The Trump administration is barreling ahead with a business-friendly coal mining agenda, even while deaths in U.S. mines have surged and without naming anyone to the top mine safety post.

The Trump administration is pushing a coal mining agenda that they disingenuously claim will do right by the industry by reversing a number of Obama-era regulations and restrictions.

But what they may actually be doing is creating greater peril and higher loss of life.

As the Associated Press reports, deaths in coal mines in the United States have increased markedly in 2017, with ten workers having died on the job so far this year, compared to eight in all of 2016.

And while the U.S. Mine Safety and Health Administration is responding to the deaths with an increased focus on training workers in safety techniques, the agency’s top safety post has been left vacant by Donald Trump since January.

Patricia Silvey, a deputy assistant secretary at the agency, says that vacancy has not hindered their efforts.

But neglecting to fill a key post charged with protecting coal miners while deaths in mines are surging cannot possibly be helpful, and adds further proof that Trump’s coal agenda is aimed at big business and wealthy owners, not at the men and women doing the dangerous work down in the mines.

And the miners’ union, United Mine Workers of America, has made it clear that the agency’s efforts are insufficient.

Because the inspectors sent out by the agency are not permitted to actually punish a mine for safety violations, union president Cecil Roberts wrote to the agency, it “takes away the one and only enforcement power the inspector and the agency has.”

Considering that the lack of enforcement has led to — and likely will continue to lead to — deaths of mine workers, it would seem crucial for the federal government to correct such a dangerous issue.

Yet the Trump administration seems set on pushing ahead with an agenda that centers mine owners rather than the workers.

As the New York Times notes, many mining executives were displeased with former President Barack Obama’s regulations, and particularly with the efforts of former Interior Secretary Sally Jewell to enforce the rules and implement policies with workers and the environment in mind.

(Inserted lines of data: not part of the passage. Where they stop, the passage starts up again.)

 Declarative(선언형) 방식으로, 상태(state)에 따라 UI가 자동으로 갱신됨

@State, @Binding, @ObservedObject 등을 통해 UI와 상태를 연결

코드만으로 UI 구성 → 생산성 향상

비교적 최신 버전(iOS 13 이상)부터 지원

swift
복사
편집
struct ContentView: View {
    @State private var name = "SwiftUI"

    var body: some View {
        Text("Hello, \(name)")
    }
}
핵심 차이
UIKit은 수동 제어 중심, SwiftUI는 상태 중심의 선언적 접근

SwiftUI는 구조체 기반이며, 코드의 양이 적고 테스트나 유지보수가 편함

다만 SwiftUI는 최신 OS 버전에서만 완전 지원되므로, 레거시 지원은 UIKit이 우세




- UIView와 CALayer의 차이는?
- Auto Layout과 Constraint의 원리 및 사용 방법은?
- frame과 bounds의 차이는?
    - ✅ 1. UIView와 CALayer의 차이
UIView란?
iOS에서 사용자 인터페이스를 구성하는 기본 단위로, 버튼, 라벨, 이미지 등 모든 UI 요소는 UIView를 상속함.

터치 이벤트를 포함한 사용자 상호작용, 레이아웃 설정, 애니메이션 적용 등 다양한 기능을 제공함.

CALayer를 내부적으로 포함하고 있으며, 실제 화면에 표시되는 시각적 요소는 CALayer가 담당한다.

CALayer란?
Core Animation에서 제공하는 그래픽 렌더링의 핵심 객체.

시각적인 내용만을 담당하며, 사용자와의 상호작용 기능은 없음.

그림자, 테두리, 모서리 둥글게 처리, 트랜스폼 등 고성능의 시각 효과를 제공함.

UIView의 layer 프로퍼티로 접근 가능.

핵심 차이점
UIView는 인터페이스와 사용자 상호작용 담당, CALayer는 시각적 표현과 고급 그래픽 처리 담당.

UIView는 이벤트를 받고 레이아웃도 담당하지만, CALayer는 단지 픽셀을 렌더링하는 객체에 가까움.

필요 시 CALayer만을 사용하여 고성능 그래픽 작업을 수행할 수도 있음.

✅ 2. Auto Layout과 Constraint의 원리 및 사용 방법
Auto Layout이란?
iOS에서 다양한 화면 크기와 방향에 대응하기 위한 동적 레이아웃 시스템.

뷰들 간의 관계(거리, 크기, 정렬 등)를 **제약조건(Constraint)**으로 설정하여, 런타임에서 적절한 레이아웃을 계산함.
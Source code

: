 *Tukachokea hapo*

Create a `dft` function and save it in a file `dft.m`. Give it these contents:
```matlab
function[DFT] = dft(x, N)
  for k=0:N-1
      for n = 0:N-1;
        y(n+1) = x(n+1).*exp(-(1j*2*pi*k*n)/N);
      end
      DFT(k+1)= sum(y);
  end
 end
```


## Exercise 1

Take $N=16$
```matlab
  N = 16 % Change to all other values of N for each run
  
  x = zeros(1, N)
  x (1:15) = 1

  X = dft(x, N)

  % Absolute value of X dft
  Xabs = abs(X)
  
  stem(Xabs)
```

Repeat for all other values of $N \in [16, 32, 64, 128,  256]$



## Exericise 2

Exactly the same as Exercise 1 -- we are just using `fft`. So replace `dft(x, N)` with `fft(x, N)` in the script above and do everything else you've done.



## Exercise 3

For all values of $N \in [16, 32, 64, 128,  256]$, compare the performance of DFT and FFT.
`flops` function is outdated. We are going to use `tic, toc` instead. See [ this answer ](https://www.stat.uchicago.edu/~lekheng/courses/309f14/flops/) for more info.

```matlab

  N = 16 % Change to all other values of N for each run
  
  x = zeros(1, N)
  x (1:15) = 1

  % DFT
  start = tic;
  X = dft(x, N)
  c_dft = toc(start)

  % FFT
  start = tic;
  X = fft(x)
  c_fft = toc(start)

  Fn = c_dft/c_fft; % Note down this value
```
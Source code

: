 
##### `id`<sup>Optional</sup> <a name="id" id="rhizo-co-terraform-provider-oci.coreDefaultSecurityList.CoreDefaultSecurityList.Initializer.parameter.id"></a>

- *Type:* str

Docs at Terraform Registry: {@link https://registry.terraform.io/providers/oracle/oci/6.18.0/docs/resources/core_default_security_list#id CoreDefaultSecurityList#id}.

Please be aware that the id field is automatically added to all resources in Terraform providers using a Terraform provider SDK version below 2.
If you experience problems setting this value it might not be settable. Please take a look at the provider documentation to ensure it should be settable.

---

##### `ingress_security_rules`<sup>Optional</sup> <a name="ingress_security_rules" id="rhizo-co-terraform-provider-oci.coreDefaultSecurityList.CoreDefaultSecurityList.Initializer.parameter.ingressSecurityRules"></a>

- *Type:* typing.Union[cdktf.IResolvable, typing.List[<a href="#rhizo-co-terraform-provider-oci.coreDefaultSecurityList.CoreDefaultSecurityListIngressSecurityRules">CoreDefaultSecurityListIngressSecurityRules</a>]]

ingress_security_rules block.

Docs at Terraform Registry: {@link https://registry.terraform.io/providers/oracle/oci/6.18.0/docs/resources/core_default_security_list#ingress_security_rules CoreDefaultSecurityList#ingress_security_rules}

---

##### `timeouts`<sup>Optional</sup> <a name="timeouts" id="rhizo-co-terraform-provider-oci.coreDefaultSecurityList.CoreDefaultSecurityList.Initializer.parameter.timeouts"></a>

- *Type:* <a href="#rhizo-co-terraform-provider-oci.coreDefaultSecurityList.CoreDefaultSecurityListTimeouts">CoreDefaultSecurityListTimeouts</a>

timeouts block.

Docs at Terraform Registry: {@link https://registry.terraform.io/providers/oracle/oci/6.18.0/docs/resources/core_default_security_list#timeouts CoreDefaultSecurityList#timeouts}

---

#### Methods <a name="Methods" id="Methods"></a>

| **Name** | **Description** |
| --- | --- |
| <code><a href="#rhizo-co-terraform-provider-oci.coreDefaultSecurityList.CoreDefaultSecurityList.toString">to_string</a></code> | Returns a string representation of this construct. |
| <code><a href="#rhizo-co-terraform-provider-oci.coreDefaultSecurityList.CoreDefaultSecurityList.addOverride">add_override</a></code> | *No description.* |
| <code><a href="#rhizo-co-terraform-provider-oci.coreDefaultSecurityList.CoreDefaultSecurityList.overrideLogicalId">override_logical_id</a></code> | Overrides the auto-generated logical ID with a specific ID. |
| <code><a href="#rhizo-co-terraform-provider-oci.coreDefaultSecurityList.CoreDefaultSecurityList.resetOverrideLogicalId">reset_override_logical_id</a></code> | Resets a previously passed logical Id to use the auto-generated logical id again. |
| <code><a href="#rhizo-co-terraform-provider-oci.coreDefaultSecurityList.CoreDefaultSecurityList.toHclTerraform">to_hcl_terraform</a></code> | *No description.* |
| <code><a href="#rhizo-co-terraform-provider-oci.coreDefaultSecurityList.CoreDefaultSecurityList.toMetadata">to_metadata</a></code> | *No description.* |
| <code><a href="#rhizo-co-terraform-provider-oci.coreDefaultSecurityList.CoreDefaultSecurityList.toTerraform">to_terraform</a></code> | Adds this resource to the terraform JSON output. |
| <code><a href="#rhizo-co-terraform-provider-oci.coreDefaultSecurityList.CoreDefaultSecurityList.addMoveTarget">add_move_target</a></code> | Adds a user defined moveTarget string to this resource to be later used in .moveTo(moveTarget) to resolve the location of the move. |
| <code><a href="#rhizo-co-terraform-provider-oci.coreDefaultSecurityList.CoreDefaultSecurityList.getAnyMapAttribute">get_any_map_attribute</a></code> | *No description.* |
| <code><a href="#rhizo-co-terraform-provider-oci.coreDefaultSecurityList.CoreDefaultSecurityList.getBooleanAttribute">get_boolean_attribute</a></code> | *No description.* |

Richard Reavey, the head of government relations for strip mining company Cloud Peak Energy, insisted that the Obama administration was “in collusion with the environmentalists,” and that their goal was to drive coal companies out of business.

In a bizarre twist, Reavey compared the coal industry to that of tobacco, stating that companies like his could end up facing the same fate of tobacco companies due to, in the Times’ wording, “liberal conspiracy of environmental groups, news organizations and regulators.”

Citing the tobacco industry — which is responsible for millions of wholly avoidable deaths each year, and which has been infamous for decades for their devious and repugnant tactics to obscure that fact — as some kind of poor, downtrodden victim of business-loathing liberals is not likely to win over many hearts and minds.

Though complaining about profit loss, when those profits are made on the backs and lives of those far below the corporate offices, certainly aligns coal executives like Reavey with the inhumane tobacco industry.

And if those who benefit financially from the toil and risk of workers are supportive of the Trump administration’s plans, that ought to give anyone who cares about human rights and the environment serious pause.

Further, the fact that current Interior Secretary Ryan Zinke is also a close ally of the coal industry, while hardly surprising in this administration, adds even more proof that tearing down regulations and boosting coal companies’ power is aimed at pleasing those at the top, not serving those at the bottom.